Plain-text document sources
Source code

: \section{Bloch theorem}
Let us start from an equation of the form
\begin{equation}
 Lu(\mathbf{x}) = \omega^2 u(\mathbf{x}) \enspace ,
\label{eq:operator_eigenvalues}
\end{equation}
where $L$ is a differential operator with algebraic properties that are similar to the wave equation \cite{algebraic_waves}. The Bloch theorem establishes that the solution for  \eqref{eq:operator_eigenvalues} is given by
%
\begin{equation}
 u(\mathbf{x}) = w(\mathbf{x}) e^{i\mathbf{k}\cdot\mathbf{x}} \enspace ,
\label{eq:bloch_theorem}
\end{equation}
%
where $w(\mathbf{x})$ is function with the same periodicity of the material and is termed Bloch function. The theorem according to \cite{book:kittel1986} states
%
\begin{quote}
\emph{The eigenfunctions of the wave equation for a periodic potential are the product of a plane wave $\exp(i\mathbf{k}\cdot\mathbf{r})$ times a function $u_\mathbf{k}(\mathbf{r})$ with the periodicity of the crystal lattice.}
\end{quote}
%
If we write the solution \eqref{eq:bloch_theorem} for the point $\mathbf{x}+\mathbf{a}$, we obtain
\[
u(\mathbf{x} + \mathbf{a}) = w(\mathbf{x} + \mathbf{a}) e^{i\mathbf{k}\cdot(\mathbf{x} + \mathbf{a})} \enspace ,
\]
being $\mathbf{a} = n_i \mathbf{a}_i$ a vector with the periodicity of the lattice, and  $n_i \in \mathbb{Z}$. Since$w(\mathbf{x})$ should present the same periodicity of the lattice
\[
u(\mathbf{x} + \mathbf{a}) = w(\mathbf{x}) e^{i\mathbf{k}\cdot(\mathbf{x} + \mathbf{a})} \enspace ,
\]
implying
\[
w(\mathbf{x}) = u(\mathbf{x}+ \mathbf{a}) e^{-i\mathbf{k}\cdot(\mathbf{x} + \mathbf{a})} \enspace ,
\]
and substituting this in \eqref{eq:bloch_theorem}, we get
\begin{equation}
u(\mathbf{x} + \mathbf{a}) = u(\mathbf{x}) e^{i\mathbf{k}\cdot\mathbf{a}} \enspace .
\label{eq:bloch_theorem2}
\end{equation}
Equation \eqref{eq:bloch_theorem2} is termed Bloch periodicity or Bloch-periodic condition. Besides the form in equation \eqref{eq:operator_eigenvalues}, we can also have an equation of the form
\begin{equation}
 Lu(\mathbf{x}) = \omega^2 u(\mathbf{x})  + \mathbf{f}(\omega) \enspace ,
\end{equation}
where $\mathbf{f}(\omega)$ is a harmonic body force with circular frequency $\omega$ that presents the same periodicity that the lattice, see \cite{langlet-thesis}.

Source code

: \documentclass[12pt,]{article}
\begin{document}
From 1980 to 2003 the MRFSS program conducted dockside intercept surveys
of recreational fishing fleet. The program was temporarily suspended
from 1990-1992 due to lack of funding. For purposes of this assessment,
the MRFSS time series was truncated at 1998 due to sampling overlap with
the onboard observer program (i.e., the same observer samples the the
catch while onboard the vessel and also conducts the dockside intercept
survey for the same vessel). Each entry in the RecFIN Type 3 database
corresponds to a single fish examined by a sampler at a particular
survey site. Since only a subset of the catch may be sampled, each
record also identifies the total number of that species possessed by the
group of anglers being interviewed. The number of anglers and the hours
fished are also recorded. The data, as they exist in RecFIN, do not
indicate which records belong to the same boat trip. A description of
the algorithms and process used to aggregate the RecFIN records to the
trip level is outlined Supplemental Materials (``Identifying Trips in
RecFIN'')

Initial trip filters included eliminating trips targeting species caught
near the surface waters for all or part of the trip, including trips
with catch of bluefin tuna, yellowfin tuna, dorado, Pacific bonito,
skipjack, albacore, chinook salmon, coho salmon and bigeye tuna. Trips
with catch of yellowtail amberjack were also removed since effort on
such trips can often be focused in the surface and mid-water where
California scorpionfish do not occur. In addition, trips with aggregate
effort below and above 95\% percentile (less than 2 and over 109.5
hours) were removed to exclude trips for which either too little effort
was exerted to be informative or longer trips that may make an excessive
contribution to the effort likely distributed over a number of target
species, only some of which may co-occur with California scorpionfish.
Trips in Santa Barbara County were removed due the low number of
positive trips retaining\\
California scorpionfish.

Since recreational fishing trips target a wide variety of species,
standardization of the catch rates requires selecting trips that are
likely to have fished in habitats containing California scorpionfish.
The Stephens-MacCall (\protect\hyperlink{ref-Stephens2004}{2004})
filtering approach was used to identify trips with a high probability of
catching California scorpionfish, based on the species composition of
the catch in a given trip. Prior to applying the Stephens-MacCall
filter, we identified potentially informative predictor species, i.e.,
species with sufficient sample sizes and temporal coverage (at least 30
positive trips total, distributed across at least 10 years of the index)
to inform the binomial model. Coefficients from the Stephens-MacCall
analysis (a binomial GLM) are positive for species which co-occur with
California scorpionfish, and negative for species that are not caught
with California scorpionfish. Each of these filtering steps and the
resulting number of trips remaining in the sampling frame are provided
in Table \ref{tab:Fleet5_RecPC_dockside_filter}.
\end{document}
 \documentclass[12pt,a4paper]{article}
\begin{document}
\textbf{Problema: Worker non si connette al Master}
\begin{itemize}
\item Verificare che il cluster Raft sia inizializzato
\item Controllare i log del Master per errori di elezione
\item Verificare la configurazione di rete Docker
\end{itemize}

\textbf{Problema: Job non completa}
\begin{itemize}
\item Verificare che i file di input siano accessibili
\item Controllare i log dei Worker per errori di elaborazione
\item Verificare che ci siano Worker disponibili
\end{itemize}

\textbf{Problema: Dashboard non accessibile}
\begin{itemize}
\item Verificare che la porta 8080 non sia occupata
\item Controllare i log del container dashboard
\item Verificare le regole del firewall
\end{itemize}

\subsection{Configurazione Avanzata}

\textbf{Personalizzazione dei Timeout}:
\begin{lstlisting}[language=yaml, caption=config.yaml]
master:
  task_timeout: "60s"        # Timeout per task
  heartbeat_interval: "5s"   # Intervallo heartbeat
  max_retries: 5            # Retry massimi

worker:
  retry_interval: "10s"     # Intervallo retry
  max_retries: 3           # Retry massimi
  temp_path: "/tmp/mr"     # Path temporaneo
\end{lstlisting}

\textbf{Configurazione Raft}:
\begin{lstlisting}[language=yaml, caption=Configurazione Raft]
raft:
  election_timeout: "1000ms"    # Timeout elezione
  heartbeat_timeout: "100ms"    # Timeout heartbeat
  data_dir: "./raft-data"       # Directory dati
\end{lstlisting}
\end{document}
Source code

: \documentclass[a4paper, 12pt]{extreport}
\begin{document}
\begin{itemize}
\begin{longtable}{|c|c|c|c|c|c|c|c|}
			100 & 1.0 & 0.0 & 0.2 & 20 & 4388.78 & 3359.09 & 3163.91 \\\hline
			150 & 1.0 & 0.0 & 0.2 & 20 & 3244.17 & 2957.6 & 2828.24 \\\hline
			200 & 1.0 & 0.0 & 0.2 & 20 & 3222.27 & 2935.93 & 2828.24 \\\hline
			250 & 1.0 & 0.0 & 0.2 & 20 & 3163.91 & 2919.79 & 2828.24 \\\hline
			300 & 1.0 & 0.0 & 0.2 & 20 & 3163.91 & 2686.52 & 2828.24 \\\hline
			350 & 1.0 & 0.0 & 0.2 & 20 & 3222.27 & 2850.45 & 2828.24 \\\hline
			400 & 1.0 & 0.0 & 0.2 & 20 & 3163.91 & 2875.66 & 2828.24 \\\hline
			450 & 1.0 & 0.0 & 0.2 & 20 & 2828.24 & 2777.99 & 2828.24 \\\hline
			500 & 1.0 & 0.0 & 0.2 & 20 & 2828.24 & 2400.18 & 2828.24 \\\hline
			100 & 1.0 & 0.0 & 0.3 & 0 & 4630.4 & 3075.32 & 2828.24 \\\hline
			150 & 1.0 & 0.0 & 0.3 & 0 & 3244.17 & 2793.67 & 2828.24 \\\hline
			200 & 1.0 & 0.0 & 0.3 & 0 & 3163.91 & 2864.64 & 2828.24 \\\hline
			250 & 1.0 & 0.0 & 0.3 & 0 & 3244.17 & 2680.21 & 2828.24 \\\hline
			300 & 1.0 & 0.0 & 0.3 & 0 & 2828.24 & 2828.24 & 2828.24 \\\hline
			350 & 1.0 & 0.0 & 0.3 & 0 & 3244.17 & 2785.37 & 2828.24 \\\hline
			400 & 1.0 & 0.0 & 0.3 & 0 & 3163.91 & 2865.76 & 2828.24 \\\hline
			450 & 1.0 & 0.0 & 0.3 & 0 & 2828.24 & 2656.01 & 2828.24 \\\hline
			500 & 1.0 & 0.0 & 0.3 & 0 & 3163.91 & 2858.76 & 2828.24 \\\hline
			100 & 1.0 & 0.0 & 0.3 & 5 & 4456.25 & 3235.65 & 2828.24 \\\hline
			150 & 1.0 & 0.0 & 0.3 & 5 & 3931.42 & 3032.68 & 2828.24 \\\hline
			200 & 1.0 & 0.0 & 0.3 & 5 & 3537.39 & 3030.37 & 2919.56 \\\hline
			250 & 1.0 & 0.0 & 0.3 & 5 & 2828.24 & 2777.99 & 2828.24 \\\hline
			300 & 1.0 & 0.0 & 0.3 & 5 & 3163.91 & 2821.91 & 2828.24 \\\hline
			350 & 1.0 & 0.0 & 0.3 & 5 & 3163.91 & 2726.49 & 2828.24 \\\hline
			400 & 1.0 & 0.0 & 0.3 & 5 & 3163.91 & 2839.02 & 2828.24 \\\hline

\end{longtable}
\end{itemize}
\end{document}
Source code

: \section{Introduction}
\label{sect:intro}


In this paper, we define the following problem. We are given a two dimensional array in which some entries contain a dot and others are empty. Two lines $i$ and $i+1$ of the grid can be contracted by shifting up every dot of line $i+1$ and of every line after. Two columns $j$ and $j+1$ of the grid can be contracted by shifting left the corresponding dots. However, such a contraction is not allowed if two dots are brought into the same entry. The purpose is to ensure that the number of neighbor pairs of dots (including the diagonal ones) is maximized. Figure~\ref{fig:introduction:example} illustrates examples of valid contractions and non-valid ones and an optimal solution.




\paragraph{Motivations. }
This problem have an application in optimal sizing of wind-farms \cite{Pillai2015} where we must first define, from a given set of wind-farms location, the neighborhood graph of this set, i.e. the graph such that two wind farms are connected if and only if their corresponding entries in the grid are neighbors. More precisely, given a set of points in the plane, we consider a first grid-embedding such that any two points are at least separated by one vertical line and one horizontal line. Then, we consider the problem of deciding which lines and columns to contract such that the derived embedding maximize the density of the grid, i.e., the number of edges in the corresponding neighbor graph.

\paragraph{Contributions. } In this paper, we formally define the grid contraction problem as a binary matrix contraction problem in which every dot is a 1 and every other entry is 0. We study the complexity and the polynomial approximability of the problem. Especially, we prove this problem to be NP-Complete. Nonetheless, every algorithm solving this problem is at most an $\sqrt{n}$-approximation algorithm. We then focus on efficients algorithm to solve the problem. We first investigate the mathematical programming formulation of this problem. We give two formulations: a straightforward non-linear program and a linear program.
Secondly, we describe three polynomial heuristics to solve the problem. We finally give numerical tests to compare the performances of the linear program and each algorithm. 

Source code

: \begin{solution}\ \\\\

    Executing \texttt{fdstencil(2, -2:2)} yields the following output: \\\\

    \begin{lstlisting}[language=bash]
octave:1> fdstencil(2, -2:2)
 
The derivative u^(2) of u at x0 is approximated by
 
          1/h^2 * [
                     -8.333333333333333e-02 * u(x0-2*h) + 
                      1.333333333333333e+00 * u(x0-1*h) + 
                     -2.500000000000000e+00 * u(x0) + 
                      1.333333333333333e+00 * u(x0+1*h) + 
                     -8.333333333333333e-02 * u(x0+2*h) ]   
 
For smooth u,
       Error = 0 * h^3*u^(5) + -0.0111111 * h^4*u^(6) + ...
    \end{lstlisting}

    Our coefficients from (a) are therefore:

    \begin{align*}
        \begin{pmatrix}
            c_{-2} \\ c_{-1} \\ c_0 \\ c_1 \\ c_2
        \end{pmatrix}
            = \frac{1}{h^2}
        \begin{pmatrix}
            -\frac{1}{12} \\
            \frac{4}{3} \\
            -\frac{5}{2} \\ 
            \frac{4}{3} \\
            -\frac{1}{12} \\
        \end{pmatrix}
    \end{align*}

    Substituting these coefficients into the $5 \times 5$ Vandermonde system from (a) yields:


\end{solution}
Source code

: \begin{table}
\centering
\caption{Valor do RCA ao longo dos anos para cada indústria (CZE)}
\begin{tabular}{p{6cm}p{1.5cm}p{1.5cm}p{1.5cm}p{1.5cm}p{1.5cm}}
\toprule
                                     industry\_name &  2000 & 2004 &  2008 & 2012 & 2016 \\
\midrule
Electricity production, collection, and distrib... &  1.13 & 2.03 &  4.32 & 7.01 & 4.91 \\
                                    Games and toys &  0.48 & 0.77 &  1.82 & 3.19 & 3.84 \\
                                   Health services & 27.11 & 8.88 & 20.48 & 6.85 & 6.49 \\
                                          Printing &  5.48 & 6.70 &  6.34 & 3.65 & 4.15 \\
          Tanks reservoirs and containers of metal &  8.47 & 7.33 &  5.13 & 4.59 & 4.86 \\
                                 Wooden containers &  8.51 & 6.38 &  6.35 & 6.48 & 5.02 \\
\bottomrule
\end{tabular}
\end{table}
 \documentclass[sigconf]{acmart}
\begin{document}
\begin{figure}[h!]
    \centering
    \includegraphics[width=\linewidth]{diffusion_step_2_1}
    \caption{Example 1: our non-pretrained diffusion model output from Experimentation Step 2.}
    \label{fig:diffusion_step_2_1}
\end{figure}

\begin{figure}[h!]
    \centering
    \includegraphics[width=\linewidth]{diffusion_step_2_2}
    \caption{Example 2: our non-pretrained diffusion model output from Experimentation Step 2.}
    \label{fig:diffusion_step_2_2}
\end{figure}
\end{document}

◆ **About this exercise**:
Lines holding "siano" in the data above: copy each of them.

◆ **Task response**:
\item Verificare che i file di input siano accessibili
\item Verificare che ci siano Worker disponibili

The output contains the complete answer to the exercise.